AbstractsPsychology

Pedestrian navigation system using shoe-mounted INS

by Yan Li




Institution: University of Technology, Sydney
Department:
Year: 2014
Record ID: 1069332
Full text PDF: http://hdl.handle.net/10453/34395


Abstract

Pedestrian navigation using Global Positioning System (GPS) is still a considerable challenge in indoor environments where GPS signals are blocked. Inertial Navigation System (INS) is a self-contained system which can offer a navigation solution in most environments without the need for any additional infrastructures. A type of pedestrian navigation system with shoe-mounted Inertial Measurement Units (IMUs) has shown promising results.
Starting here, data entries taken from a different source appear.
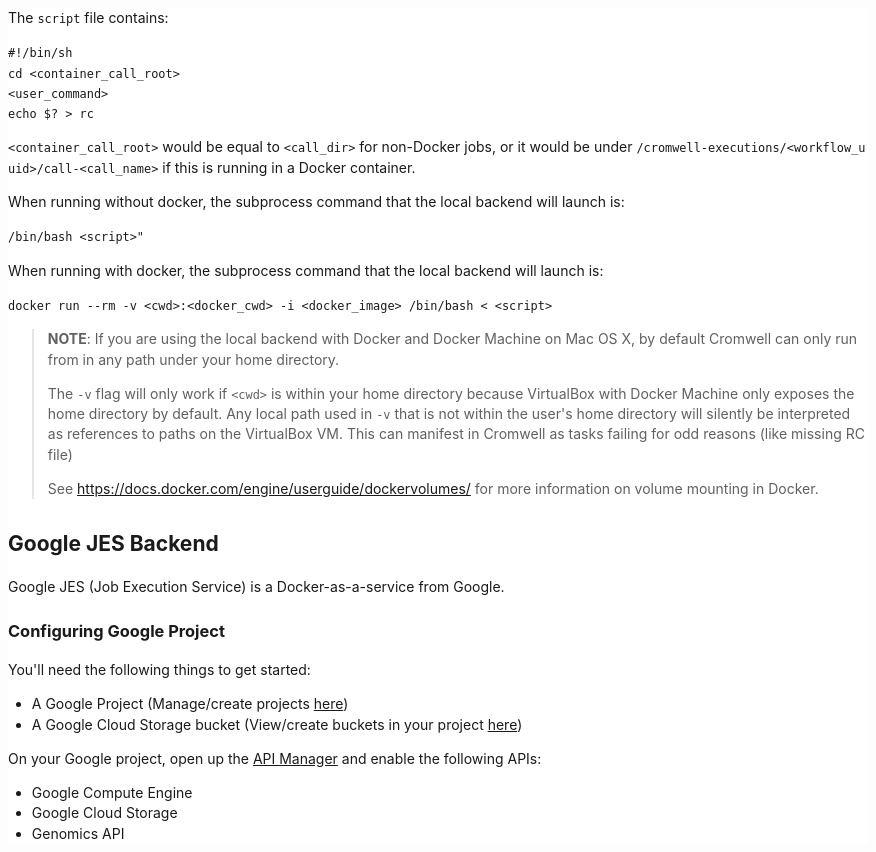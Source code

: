 The `script` file contains:

```
#!/bin/sh
cd <container_call_root>
<user_command>
echo $? > rc
```

`<container_call_root>` would be equal to `<call_dir>` for non-Docker jobs, or it would be under `/cromwell-executions/<workflow_uuid>/call-<call_name>` if this is running in a Docker container.

When running without docker, the subprocess command that the local backend will launch is:

```
/bin/bash <script>"
```

When running with docker, the subprocess command that the local backend will launch is:

```
docker run --rm -v <cwd>:<docker_cwd> -i <docker_image> /bin/bash < <script>
```

> **NOTE**: If you are using the local backend with Docker and Docker Machine on Mac OS X, by default Cromwell can only
> run from in any path under your home directory.
>
> The `-v` flag will only work if `<cwd>` is within your home directory because VirtualBox with
> Docker Machine only exposes the home directory by default.  Any local path used in `-v` that is not within the user's
> home directory will silently be interpreted as references to paths on the VirtualBox VM.  This can manifest in
> Cromwell as tasks failing for odd reasons (like missing RC file)
>
> See https://docs.docker.com/engine/userguide/dockervolumes/ for more information on volume mounting in Docker.

## Google JES Backend

Google JES (Job Execution Service) is a Docker-as-a-service from Google.

### Configuring Google Project

You'll need the following things to get started:

* A Google Project (Manage/create projects [here](https://console.developers.google.com/project))
* A Google Cloud Storage bucket (View/create buckets in your project [here](https://console.cloud.google.com/storage/browser))

On your Google project, open up the [API Manager](https://console.developers.google.com/apis/library) and enable the following APIs:

* Google Compute Engine
* Google Cloud Storage
* Genomics API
During walking, the foot is briefly stationary at zero velocity on the ground, named as the stance phase. The technique zero velocity update (ZUPT) is implemented to constrain the sensors’ error which uses the stance phase in each step to provide corrections periodically. In this research, a model with 24 error states is applied to correct IMU errors with an Extended Kalman Filter (EKF). The EKF estimated velocity errors are reset to zero in each stance phases, and successively to correct the IMU measurements. These repeated corrections could effectively control the error growth in navigation solution and minimize the drift. This thesis introduces three main contributions I have achieved for pedestrian navigation system with shoe-mounted IMU. Firstly, I have developed a new approach to detect the stance phase of different gait styles, including walking, running and stair climbing. Secondly, I have proposed a new concept called constant velocity update (CUPT) which is an extension of ZUPT to correct IMU errors on a moving platform with constant velocity, such as elevators or escalators. This new concept has broadened the practical application of pedestrian navigation based on shoe-mounted IMUs in a modern building environment. Lastly, as ZUPT applied at each step will lead to sharp corrections and discontinuities in the estimated trajectory, I developed a closed-loop step-wise smoothing algorithm to eliminate sharp corrections and smooth the trajectory. A software package in MATLAB has been developed and tested on different subjects. Good pedestrian navigation solutions have been achieved with the proposed method, which are published in journal and conference papers.